To Reproduce Steps to reproduce the behavior:
- Build docker container using instructions provided here - https://nvidia-merlin.github.io/HugeCTR/master/hugectr_contributor_guide.html#how-to-start-your-development
- Configured build directory in run_multinode.sh
- bash run_multinode.sh Expected behavior Successful execution of script.
Environment (please complete the following information):
- OS: Ubuntu 18.04
- Graphic card: Nvidia P100
- CUDA version: CUDA 11.2
- Docker image - Followed the docker file provided here https://github.com/NVIDIA-Merlin/Merlin/blob/main/docker/training/dockerfile.ctr
Hi @iidsample Thanks for trying out HugeCTR! About the multinot-training tutorial, unfortunatly it's currently out of data and will be removed in next release. For now, we provide docker image in Merlin ngc which already support multi-node training for HugeCTR. You can choose to use some cluster job scheduler like srun to launch job on multinode. Thanks!
Hi @shijieliu,
Thanks for your reply. Is there some way to launch without slurm. Like just on a bunch of nodes. It will be great help if you can provide some direction or steps to do so. Thank you.

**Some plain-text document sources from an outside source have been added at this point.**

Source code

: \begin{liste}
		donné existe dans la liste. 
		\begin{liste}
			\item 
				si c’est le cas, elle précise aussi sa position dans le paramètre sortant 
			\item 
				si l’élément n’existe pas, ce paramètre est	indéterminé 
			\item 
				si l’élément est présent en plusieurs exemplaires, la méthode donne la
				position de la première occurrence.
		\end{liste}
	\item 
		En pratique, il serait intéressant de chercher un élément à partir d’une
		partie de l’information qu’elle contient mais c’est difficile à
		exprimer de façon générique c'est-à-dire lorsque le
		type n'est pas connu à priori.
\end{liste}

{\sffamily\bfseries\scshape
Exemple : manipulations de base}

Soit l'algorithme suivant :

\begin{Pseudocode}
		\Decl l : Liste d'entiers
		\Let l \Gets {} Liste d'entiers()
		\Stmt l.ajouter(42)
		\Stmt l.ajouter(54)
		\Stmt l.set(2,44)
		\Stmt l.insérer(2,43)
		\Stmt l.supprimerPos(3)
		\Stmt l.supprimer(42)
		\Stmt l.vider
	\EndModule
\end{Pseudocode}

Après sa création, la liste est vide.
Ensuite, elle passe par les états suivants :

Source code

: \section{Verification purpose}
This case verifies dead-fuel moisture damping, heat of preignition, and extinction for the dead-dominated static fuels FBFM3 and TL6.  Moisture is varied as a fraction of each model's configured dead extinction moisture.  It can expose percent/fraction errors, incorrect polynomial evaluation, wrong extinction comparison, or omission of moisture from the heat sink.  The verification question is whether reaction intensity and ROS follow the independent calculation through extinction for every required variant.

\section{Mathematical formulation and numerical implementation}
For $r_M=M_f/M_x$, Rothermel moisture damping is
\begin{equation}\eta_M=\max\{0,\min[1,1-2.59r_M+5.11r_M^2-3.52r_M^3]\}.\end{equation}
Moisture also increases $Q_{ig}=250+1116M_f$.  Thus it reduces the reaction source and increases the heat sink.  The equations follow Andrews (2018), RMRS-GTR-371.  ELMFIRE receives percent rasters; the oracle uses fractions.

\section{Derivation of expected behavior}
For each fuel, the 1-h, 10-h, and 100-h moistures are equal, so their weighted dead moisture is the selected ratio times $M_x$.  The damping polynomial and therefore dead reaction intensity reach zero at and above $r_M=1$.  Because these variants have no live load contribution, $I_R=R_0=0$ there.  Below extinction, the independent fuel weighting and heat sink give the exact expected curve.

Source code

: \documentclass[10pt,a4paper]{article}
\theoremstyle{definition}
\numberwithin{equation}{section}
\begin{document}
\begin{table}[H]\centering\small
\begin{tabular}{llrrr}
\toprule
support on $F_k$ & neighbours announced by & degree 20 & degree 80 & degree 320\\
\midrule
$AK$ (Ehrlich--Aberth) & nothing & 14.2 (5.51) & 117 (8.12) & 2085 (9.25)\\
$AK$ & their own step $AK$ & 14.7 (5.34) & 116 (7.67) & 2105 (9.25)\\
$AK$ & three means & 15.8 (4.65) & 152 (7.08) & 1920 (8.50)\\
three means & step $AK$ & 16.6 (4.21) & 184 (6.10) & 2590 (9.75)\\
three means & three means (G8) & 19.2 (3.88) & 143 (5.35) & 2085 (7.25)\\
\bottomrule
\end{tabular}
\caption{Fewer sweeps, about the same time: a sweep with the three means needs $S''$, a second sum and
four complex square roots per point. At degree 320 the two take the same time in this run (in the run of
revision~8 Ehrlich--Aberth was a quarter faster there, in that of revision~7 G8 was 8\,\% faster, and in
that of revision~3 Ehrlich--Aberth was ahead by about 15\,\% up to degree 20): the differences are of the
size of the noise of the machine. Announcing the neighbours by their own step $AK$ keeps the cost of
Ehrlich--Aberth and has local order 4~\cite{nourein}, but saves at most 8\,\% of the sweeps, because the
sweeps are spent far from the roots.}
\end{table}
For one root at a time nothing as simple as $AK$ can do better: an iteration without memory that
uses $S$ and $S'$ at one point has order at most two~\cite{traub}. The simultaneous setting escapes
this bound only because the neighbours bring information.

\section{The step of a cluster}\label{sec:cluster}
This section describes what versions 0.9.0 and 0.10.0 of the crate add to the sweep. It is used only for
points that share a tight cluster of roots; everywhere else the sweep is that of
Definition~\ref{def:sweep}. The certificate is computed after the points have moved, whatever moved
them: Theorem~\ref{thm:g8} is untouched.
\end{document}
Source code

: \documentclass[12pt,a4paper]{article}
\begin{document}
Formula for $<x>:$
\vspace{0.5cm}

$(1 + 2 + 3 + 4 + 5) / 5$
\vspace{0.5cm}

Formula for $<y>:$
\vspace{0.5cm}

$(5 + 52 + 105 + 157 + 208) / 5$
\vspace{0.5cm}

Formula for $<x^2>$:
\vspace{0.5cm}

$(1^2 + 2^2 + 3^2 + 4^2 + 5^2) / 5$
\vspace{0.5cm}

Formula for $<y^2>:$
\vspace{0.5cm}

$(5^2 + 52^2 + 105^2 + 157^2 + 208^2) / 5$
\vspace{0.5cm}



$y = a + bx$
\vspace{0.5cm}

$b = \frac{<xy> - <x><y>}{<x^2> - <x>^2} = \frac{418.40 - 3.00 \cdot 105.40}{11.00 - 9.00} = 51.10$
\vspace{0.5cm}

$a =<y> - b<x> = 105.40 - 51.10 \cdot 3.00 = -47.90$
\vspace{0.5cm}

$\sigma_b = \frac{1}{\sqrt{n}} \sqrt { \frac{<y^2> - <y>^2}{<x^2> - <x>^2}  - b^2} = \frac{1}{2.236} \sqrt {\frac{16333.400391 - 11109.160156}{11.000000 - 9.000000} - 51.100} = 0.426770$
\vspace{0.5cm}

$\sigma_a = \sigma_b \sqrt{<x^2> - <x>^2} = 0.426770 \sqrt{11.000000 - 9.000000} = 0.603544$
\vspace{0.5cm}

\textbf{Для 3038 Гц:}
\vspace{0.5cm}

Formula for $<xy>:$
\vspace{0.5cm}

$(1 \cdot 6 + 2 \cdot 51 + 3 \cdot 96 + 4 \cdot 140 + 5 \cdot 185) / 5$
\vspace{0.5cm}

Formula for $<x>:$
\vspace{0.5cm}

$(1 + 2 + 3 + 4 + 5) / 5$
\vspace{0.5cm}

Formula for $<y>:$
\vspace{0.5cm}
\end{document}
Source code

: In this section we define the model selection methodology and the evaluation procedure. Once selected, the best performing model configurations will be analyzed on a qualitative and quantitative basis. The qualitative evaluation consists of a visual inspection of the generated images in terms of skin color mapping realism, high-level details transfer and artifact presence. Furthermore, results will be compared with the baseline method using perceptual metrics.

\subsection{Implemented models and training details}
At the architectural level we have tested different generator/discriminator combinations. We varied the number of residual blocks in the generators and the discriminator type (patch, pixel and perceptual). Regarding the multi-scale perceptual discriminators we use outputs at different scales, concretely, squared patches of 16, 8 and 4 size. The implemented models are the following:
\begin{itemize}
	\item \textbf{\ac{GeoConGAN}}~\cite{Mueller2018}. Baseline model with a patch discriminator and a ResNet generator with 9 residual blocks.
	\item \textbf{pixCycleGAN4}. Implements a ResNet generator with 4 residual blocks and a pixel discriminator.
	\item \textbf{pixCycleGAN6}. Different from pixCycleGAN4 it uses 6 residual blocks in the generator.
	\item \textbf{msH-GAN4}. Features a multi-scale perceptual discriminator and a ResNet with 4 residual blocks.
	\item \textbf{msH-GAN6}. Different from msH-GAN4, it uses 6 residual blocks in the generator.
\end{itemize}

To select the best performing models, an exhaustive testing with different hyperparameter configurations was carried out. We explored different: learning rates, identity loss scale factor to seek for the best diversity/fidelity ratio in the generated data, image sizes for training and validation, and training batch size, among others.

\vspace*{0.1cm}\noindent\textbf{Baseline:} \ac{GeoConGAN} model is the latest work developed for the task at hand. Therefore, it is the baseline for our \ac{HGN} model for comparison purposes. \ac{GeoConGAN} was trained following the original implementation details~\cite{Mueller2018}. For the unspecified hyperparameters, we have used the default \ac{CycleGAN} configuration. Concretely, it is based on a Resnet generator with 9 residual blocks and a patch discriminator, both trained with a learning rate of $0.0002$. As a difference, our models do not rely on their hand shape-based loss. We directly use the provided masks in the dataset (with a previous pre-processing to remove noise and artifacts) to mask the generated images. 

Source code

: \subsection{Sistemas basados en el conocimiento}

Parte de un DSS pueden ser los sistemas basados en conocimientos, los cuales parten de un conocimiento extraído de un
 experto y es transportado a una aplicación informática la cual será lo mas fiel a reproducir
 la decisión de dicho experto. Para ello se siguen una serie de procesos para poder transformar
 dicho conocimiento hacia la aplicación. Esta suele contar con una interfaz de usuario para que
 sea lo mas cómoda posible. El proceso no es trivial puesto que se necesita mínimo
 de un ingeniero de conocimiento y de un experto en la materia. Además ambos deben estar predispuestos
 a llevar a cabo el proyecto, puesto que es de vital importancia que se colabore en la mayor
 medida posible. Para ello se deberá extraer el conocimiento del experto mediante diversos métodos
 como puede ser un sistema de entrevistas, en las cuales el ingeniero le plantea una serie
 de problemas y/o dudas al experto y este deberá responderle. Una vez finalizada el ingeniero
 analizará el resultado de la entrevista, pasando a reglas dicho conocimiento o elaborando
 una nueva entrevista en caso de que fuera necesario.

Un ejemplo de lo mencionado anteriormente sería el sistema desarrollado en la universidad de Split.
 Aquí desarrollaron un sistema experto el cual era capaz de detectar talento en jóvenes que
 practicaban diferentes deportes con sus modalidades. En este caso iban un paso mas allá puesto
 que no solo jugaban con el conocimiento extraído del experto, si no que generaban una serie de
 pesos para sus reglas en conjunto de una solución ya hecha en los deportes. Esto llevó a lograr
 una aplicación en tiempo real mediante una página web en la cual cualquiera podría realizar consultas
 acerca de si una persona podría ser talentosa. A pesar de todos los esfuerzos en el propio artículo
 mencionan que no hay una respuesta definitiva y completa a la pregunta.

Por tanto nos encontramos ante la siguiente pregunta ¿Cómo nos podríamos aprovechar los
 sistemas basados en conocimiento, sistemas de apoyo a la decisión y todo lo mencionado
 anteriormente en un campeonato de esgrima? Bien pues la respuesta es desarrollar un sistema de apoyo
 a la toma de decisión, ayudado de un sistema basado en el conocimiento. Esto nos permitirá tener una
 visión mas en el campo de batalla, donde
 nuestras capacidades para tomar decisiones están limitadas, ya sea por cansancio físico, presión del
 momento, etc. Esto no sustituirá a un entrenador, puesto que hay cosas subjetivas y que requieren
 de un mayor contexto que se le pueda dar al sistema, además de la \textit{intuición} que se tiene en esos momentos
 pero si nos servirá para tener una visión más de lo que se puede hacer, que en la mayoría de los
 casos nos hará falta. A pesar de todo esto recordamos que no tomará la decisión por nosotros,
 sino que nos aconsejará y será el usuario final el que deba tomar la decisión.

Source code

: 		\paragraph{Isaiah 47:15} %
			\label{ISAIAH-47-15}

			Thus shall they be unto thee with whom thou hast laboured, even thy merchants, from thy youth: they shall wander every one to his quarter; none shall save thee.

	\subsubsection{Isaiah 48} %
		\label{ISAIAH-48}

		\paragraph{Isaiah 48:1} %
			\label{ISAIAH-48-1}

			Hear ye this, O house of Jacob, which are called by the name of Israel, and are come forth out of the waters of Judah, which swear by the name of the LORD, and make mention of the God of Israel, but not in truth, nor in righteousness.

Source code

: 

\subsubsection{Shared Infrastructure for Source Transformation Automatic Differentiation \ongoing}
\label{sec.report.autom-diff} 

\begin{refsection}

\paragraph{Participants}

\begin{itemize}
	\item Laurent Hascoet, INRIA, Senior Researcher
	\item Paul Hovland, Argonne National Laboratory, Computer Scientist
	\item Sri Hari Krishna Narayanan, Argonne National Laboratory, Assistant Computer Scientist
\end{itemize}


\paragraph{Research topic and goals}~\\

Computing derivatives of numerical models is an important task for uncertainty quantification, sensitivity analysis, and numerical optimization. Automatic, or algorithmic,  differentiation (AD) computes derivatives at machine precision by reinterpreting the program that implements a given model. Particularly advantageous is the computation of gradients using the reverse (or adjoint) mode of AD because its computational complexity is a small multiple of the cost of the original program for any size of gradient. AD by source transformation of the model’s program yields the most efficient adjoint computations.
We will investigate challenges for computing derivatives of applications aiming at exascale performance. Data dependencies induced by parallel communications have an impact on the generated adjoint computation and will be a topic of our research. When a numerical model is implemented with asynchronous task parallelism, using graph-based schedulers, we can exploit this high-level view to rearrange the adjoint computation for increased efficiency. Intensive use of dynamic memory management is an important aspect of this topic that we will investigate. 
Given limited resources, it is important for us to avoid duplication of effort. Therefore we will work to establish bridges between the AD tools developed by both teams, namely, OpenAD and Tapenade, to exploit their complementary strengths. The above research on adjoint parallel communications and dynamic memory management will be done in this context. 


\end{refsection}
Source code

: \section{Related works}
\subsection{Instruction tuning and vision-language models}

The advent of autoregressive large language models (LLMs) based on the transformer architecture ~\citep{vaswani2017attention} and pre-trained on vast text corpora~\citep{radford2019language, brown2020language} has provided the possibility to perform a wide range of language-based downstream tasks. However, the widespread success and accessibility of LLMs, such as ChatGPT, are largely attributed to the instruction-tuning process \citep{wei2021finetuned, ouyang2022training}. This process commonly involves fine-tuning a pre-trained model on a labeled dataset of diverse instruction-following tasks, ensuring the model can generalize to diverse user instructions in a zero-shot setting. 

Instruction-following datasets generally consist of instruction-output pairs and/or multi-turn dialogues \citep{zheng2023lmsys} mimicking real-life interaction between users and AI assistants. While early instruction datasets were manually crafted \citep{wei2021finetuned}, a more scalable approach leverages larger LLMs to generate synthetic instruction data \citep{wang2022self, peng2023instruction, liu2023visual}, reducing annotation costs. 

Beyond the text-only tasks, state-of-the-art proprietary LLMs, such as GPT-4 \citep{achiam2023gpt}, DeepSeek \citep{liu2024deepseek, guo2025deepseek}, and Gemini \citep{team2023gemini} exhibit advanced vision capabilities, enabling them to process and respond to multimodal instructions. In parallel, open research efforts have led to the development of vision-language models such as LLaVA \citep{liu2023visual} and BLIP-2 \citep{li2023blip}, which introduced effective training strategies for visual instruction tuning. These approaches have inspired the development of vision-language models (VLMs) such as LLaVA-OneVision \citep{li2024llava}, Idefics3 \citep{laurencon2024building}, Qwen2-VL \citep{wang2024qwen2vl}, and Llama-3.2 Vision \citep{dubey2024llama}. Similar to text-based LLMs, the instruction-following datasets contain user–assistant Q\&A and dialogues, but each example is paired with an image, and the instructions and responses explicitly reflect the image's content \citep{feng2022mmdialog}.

The key idea for launching multi-node training in HugeCTR is to use mpi. Like https://github.com/NVIDIA-Merlin/HugeCTR/blob/master/tutorial/multinode-training/run_multinode.sh#L110 suggests. So the steps can be:
- install and configure mpi in a bunch of nodes
- use the docker image in Merlin ngc to lanuch container in each node. Use mpi in container to launch training.
Hi @shijieliu,
Thanks for your quick reply. Unfortunately I have been having a lot trouble setting up mpi in the container to launch training. Essentially running mpirun from within the container. By any chance are you aware of a resource or have a guide about running mpi from within the container.
Thank you so much for your help.
Hi,
I have been trying to run HugeCTR in distributed mode. When I try to run mpirun with dcn_2node_8gpu.py i get the following error - Runtime error: Error: the MPI total rank doesn't match the node count
I have made sure that the number of GPU's passed is correct in vvgpu parameter.
It will be great if you can help me with this.
Hi @iidsample
Could you provide more detailed log and scripts? THX!
Hi @iidsample, We are wondering if you have solved the problem? Thanks!
Hi @iidsample ,now we have a multinode tutorial(https://github.com/NVIDIA-Merlin/HugeCTR/tree/master/tutorial/multinode-training) update, you can use script in tutorial to submit a multinode task with MPI. Please check if this update works for you.
Hi @iidsample , because this issue is opened for a long time ,and we will close issue now . If you have another question , you can reopen this issue , and comment.